Anaphylaxis is type 1 IgE mediated multisystem syndrome, caused by the release of multiple inflammatory mediators such as histamine, in response to a known or unknown allergen. The syndrome may vary from a mild reaction to life-threatening. Examples of allergens that may cause or anaphylaxis are:

  • Medicines (e.g. penicillin)
  • Latex
  • Bee stings
  • Peanuts, fish or other foods

Symptoms and signs:

These may develop over minutes:

  • Airway – lip, tongue, pharyngeal, epiglottis swelling/oedema, causing:
    • Airway occlusion
  • Breathing – wheeze may develop, in life-threatening cases the chest may be quiet or silent
  • Cardiovascular
    • Peripheral vasodilation and warm to touch
    • Increased capillary permeability
    • Tachycardia
    • Profound hypotension
  • Skin
    • Angio-oedema
    • Pruritis/itching
    • Urticarial rash
  • GI tract
    • Nausea, vomiting
    • Cramps, diarrhoea

Management of anaphylaxis:

Your approach is, as always: check its safe, AB(& O2)CDE

Prompt recognition and early IM adrenaline are the keys to successful treatment.

GET HELP early

Remember oxygen

Remove allergen if possible

  • Airway Protect early
  • Breathing
    • Nebulised salbutamol 5 mg if wheezy. Repeat if necessary – May require several administrations
  • Circulation
    • IM adrenaline 0.5 mls 1:1000 (500 mcg)
    • IV access and give fluids (may need to be aggressive with fluid resuscitation. Note: NICE guidelines regarding fluid resuscitation do not apply in medical cases)

Second line treatments:

    • IV hydrocortisone 200 mg
    • IV Chlorpheniramine (Piriton) 10 mg


IM adrenaline may need repeating more than once, if the condition does not respond or deteriorates again.
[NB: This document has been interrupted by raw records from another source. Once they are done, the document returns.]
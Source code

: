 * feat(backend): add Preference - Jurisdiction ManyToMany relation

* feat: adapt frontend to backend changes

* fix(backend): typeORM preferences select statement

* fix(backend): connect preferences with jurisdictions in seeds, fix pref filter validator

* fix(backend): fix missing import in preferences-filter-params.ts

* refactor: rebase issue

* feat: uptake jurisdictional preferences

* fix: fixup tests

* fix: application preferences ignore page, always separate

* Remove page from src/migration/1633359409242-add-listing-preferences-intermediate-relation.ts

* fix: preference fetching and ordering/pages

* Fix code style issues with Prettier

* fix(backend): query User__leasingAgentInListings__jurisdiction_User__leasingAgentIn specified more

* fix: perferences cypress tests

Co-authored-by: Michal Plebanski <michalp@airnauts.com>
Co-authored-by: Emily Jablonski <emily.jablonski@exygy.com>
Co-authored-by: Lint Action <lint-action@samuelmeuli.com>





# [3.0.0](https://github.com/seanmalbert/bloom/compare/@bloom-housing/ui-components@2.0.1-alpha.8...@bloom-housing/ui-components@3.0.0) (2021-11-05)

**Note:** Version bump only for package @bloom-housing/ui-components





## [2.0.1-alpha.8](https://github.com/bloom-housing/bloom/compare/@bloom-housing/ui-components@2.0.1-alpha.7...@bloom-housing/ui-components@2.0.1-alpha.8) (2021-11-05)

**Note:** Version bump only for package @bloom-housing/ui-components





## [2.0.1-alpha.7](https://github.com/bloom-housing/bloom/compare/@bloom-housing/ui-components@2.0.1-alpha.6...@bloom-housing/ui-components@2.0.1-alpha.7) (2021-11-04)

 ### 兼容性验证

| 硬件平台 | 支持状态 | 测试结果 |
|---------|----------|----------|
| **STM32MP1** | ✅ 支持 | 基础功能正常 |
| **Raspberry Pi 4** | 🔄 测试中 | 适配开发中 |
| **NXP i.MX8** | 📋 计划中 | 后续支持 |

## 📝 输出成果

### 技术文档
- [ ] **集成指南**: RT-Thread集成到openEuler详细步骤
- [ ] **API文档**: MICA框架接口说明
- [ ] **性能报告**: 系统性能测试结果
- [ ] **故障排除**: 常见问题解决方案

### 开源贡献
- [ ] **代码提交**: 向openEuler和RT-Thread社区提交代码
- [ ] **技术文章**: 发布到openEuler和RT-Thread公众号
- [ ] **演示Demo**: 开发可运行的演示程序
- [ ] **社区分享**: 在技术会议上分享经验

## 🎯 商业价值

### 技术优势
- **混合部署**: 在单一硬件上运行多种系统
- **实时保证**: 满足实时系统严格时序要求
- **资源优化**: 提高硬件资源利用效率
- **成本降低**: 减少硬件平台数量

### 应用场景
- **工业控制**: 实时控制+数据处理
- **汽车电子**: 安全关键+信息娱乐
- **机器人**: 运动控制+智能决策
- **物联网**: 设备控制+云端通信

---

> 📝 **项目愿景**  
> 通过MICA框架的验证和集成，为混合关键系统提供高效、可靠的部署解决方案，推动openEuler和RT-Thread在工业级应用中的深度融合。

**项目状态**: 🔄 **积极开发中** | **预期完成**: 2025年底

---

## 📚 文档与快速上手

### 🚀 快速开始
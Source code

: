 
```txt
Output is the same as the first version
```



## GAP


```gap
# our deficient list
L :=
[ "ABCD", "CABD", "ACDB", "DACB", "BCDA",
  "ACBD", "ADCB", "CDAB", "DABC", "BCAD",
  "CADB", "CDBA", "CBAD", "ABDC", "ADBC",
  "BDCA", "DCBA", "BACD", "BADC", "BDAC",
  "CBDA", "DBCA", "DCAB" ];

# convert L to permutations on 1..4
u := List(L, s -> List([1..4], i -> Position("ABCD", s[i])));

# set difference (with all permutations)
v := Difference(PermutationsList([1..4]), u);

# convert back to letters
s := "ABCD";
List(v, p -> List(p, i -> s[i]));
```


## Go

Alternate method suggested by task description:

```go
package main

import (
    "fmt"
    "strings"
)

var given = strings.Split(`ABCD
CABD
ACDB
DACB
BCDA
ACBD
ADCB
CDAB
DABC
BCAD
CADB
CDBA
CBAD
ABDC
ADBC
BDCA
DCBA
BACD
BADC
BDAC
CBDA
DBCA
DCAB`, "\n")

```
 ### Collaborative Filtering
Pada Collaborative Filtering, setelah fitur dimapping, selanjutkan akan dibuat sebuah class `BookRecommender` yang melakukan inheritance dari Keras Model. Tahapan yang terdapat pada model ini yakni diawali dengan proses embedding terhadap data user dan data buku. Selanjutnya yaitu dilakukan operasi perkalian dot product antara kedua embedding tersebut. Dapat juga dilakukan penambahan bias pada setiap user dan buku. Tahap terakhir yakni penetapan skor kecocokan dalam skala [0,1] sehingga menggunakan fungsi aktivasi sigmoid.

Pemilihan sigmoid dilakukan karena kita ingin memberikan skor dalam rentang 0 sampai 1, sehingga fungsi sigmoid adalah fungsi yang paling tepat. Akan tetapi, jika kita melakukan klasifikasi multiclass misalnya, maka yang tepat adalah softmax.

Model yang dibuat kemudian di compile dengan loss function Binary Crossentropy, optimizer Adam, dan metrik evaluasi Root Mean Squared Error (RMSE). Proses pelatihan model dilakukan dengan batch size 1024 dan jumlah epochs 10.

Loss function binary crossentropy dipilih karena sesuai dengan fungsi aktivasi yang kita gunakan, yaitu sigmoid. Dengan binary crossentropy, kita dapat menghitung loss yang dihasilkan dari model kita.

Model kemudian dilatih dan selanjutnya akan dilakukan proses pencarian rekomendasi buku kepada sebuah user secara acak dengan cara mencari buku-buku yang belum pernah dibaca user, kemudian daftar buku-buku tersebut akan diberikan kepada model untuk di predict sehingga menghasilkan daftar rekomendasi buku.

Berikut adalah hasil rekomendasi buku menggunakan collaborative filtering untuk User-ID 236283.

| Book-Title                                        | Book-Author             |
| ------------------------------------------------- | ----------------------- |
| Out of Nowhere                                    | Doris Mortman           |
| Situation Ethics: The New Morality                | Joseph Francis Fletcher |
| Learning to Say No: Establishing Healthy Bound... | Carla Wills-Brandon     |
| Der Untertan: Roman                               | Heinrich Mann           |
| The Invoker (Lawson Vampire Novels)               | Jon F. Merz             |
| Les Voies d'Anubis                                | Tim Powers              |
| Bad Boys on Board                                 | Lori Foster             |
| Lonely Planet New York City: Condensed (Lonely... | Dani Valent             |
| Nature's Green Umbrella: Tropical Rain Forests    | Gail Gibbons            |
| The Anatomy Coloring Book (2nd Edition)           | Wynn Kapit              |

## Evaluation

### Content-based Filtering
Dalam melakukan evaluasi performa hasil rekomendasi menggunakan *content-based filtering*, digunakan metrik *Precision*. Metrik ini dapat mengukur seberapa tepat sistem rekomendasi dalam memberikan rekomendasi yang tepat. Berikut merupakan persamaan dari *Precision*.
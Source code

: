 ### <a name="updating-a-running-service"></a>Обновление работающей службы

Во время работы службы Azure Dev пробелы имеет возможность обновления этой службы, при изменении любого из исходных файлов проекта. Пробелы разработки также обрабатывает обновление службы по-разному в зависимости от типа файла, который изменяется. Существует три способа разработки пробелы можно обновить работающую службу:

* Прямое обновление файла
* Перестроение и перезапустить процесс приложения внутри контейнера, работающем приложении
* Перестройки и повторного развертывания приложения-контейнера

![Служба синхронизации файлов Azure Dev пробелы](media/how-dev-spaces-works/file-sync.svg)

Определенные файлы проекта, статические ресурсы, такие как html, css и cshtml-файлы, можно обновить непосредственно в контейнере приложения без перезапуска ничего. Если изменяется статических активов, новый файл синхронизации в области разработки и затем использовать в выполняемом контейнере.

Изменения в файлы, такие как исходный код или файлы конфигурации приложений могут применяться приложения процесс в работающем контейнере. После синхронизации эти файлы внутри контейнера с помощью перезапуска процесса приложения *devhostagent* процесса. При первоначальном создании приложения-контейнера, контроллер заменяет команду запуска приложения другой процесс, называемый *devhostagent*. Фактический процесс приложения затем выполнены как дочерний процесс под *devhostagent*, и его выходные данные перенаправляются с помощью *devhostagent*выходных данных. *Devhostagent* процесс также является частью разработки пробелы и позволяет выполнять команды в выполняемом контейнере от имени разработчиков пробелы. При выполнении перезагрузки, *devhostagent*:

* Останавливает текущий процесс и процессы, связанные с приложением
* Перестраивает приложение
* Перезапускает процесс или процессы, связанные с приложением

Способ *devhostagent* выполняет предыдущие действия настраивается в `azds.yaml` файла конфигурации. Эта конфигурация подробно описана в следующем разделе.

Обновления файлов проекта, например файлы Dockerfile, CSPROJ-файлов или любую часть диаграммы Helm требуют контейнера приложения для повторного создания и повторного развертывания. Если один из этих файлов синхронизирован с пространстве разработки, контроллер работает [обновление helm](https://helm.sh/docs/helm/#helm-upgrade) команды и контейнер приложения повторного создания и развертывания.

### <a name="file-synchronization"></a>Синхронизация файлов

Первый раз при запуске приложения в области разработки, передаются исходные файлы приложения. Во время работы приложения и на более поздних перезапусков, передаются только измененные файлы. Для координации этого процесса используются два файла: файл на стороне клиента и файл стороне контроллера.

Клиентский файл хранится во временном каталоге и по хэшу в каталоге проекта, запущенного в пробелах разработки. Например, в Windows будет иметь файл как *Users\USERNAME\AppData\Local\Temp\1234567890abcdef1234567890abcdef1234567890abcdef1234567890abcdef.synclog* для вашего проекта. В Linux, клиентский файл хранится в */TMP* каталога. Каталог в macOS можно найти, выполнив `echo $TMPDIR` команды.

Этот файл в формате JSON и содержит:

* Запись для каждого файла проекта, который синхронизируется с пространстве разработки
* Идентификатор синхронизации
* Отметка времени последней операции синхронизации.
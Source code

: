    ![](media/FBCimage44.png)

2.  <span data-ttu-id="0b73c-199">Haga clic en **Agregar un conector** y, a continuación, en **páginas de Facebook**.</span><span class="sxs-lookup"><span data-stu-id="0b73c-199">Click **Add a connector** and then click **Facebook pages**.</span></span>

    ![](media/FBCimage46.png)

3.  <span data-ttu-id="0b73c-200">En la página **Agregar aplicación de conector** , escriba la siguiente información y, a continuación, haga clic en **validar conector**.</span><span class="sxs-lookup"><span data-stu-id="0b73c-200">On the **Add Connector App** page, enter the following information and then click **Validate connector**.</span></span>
Transfer to the nearest Emergency Department immediately.

Symptoms may recur several hours after the original episode (‘biphasic’ reaction), and depending on the allergen, the risk may last 24-36 hours. A post-anaphylaxis care plan should include education, a written action plan, prescription and instruction to the patient to carry an ‘epipen’ and considering wearing a medical alert bracelet or chain.